Here are the test & coverage results :
devtools::check(quiet = TRUE)
#> ℹ Loading bank
#> ── R CMD check results ──────────────────────────────────── bank 0.0.0.9002 ────
#> Duration: 40.3s
#>
#> 0 errors ✔ | 0 warnings ✔ | 0 notes ✔
covr::package_coverage()
#> bank Coverage: 68.00%
#> R/postgres.R: 60.87%
#> R/redis.R: 66.67%
#> R/mongo.R: 81.01%
When using {bank}
backends with {shiny}
, caching will done at the
app-level, in other words the cache is stored across sessions. Be aware
of this behavior if you have sensitive data inside your app, as this
might imply data leakage.
See ?shiny::bindCache
With an app-level cache scope, one user can benefit from the work done for another user’s session. In most cases, this is the best way to get performance improvements from caching. However, in some cases, this could leak information between sessions. For example, if the cache key does not fully encompass the inputs used by the value, then data could leak between the sessions. Or if a user sees that a cached reactive returns its value very quickly, they may be able to infer that someone else has already used it with the same values.
As with any {cachem}
compatible objects, the cache can be manually
flushed using the $reset()
method – this will call drop()
on
MongoDb, FLUSHALL
in Redis, & DBI::dbRemoveTable()
+
DBI::dbCreateTable()
with Postgres.
library(bank)
mongo_cache <- cache_mongo$new(
db = "bank",
url = "mongodb://localhost:27066",
prefix = "sn"
)
mongo_cache$reset()
As {bank}
relies on external backends, it’s probably better to let the
DBMS handle the flushing of cache. For example, in redis.conf
, you can
set :
maxmemory 2mb
maxmemory-policy allkeys-lru
LRU (least recently used) will allow redis to flush the key based on when they were used. See https://redis.io/topics/lru-cache.
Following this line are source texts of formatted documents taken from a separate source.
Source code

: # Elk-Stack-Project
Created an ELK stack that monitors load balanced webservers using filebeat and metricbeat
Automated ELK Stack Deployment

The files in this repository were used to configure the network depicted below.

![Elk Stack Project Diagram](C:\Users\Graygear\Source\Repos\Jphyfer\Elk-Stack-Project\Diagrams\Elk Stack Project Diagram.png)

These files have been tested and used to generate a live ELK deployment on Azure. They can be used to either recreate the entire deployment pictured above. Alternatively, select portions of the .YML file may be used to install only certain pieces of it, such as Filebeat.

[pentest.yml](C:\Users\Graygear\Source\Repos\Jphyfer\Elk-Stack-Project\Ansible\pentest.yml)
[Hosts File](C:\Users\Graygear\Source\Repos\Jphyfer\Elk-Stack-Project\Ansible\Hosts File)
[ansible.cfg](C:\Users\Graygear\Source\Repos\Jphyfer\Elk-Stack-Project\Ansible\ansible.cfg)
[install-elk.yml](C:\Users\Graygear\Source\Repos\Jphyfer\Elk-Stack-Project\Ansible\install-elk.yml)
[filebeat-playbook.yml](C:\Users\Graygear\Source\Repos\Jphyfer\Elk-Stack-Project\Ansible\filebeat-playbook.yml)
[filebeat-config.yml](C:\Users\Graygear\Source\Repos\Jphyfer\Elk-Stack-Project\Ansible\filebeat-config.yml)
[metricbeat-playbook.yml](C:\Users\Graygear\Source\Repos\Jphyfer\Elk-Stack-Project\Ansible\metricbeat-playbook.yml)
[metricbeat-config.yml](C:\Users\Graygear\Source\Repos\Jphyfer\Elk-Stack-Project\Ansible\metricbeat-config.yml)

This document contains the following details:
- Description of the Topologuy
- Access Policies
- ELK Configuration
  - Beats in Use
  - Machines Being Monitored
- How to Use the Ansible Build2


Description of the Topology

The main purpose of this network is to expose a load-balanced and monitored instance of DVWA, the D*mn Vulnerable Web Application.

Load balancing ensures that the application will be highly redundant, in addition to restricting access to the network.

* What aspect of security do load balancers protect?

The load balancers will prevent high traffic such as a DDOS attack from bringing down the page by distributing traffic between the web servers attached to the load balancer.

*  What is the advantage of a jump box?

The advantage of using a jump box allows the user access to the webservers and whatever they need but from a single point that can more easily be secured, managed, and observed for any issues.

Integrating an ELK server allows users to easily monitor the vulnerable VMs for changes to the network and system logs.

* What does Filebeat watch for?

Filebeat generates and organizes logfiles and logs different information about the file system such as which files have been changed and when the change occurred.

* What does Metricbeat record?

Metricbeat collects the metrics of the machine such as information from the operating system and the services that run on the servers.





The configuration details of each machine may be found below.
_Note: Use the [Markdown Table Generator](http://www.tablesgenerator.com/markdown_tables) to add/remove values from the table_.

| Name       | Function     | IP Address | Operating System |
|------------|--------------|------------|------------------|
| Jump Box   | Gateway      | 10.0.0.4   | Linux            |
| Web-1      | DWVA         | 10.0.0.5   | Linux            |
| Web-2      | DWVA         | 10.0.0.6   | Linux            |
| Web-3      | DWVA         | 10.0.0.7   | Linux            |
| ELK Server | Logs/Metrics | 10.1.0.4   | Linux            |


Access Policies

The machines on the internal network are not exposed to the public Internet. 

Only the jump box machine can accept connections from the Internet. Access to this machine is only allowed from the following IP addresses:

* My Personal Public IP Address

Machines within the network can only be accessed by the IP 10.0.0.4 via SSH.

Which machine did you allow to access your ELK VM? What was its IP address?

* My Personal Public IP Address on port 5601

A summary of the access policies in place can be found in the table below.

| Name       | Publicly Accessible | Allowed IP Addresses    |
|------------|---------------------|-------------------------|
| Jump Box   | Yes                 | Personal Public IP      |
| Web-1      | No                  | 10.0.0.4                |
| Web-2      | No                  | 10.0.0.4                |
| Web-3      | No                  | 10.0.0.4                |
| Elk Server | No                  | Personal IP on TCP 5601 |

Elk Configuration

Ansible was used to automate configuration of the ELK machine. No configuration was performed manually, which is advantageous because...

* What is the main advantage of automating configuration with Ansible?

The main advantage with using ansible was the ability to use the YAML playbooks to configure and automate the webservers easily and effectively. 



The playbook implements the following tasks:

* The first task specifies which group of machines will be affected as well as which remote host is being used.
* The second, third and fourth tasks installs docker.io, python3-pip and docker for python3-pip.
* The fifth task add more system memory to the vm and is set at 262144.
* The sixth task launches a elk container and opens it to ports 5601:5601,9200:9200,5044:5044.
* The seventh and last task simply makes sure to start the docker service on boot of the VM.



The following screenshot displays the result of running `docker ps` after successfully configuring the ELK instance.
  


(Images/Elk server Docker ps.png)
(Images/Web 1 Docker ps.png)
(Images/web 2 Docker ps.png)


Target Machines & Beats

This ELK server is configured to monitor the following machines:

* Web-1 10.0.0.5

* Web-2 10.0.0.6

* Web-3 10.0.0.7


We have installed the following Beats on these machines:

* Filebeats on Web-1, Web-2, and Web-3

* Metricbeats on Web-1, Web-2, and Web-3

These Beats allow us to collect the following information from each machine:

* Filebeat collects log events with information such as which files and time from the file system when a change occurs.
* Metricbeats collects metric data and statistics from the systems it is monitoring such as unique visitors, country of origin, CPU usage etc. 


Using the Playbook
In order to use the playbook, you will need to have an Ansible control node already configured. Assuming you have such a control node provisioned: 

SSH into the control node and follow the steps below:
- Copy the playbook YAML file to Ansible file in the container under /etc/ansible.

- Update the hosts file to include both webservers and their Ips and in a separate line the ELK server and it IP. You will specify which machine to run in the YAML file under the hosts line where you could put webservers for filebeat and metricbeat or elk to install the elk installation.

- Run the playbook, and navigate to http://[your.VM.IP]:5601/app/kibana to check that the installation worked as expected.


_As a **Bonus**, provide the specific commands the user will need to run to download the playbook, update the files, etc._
MongoDB doesn’t come with a LRU mechanism, but you can set data to be ephemeral with TTL index inside your collection.
{bank}
also tries to help with that by updating a lastAccessed
date
metadata field in Mongo whenever you $get()
the key, meaning that you
can implement your own caching strategy to evict least recently used
cached objects.
Postgre bytea
column can only store up to 1GB elements, so you can’t
write a cache that’s > 1GB.
Note that if you want to use {bank}
in a {shiny}
app:
-
renderCachedPlot()
require{shiny}
version 1.5.0 or higher -
bindCache()
require{shiny}
version 1.6.0 or higher
For now, the following backends are supported:
Launching a container with mongo.
docker run --rm --name mongobank -d -p 27066:27017 -e MONGO_INITDB_ROOT_USERNAME=bebop -e MONGO_INITDB_ROOT_PASSWORD=aloula mongo:4
First, the cache_mongo
can be used
library(memoise)
library(bank)
# Create a mongo cache.
# The arguments will be passed to mongo::gridfs
mongo_cache <- cache_mongo$new(
db = "bank",
url = "mongodb://bebop:aloula@localhost:27066",
prefix = "sn"
)
#> Loading required namespace: mongolite
f <- function(x) {
sample(1:1000, x)
}
mf <- memoise(f, cache = mongo_cache)
mf(5)
#> [1] 31 609 671 766 219
mf(5)
#> [1] 31 609 671 766 219
Here is a first simple application that shows you the basics :
library(shiny)
ui <- fluidPage(
# Creating a slider input that will be used as a cache key
sliderInput("nrow", "NROW", 1, 32, 32),
# Plotting a piece of mtcars
plotOutput("plot")
)
server <- function(input, output, session) {
output$plot <- renderCachedPlot(
{
# Pretending this takes a long time
Sys.sleep(2)
plot(mtcars[1:input$nrow, ])
},
cacheKeyExpr = list(
# Defining the cache key
input$nrow
),
# Using our mongo cache
cache = mongo_cache
)
}
shinyApp(ui, server)
As you can see, the first time you set the slider to a given value, it takes a little bit to compute. Then it’s almost instantaneous.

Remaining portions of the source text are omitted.